New York Times
Despite mounting pressure from the United States since the American raid that killed Osama bin Laden, Pakistan’s army chief, Gen. Ashfaq Parvez Kayani, seems unlikely to respond to American demands to root out other militant leaders, according to people who have met with him in the last 10 days.
While the general does not want to abandon the alliance completely, he is more likely to pursue a strategy of decreasing Pakistan’s reliance on the United States, and continuing to offer just enough cooperation to keep the billions of dollars in American aid flowing, said a confidant of the general who has spoken with him recently.
Such a response is certain to test American officials, who are more mistrustful of Pakistan than ever.
Emboldened by the May 2 raid that killed Bin Laden in Pakistan, American officials say they now have greater leverage to force Pakistani cooperation in hunting down Taliban and Qaeda leaders so the United States can end the war in Afghanistan.
The United States will now push harder than ever for General Kayani to break relations with other militant leaders who American officials believe are hiding in Pakistan, with the support of the military and intelligence service, a senior American official said.
These leaders include Mullah Muhammad Omar, the spiritual leader of the Afghan Taliban; the allied militant network of Sirajuddin Haqqani; and Lashkar-e-Taiba, the group that the United States holds responsible for the terrorist attack in Mumbai, India, in 2008, the American official said.
Pakistani officials, meanwhile, are anxiously waiting to see if any new intelligence about Al Qaeda in Pakistan spills from the American raid that could be used to exert more pressure on them, and what form that pressure might take.
But those who have spoken with General Kayani recently said that demands to break with top militant leaders were likely to be too much for the military chief, who is scheduled to address an unusual, closed-door joint session of Parliament on Friday to salvage his reputation and explain the military’s lapses surrounding the American raid.
The American wish list is tantamount to an overnight transformation of Pakistan’s long held strategic posture that calls for using the militant groups as proxies against Pakistan’s neighbors, they said. It comes as General Kayani faces mounting anti-American pressure from hard-line generals in his top command, two of the people who met with him said.
Many in the lower ranks of the military have greater sympathy for the militant groups than for the United States.
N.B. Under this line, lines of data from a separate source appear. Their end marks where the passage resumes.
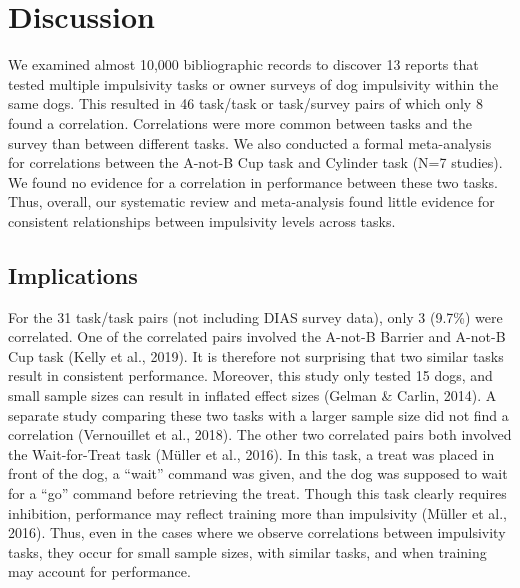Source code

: \documentclass[
  ,pub,floatsintext]{apa6}
\begin{document}
\hypertarget{discussion}{%
\section{Discussion}\label{discussion}}

We examined almost 10,000 bibliographic records to discover 13 reports that tested multiple impulsivity tasks or owner surveys of dog impulsivity within the same dogs. This resulted in 46 task/task or task/survey pairs of which only 8 found a correlation. Correlations were more common between tasks and the survey than between different tasks. We also conducted a formal meta-analysis for correlations between the A-not-B Cup task and Cylinder task (N=7 studies). We found no evidence for a correlation in performance between these two tasks. Thus, overall, our systematic review and meta-analysis found little evidence for consistent relationships between impulsivity levels across tasks.

\hypertarget{implications}{%
\subsection{Implications}\label{implications}}

For the 31 task/task pairs (not including DIAS survey data), only 3 (9.7\%) were correlated. One of the correlated pairs involved the A-not-B Barrier and A-not-B Cup task (Kelly et al., 2019). It is therefore not surprising that two similar tasks result in consistent performance. Moreover, this study only tested 15 dogs, and small sample sizes can result in inflated effect sizes (Gelman \& Carlin, 2014). A separate study comparing these two tasks with a larger sample size did not find a correlation (Vernouillet et al., 2018). The other two correlated pairs both involved the Wait-for-Treat task (Müller et al., 2016). In this task, a treat was placed in front of the dog, a ``wait'' command was given, and the dog was supposed to wait for a ``go'' command before retrieving the treat. Though this task clearly requires inhibition, performance may reflect training more than impulsivity (Müller et al., 2016). Thus, even in the cases where we observe correlations between impulsivity tasks, they occur for small sample sizes, with similar tasks, and when training may account for performance.
\end{document}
To take out the leadership of these groups — longtime assets of the Pakistani Army and intelligence services — would result in such a severe backlash from the militants that a “civil war” in Pakistan would result, said a former senior Pakistani official who was consulted by General Kayani in the aftermath of the Bin Laden raid.
The general, who has been courted for nearly three years by the United States’ most senior military officers in an effort to persuade him to launch an attack against the Haqqani network in North Waziristan, was even more unlikely to do so now, the Pakistani said.
While increasingly frustrated with Pakistan, American officials would also like to avoid a complete rupture of relations with a nuclear-armed state that is essential to ending the war in neighboring Afghanistan.
With the United States eager to wind down in Afghanistan, Washington needs Pakistan more than ever, a factor that would play into the general’s next moves, said Gen. Javed Ashraf Qazi, a former director general of Pakistan’s chief spy agency, the Inter-Services Intelligence Directorate, or ISI, who met with General Kayani recently.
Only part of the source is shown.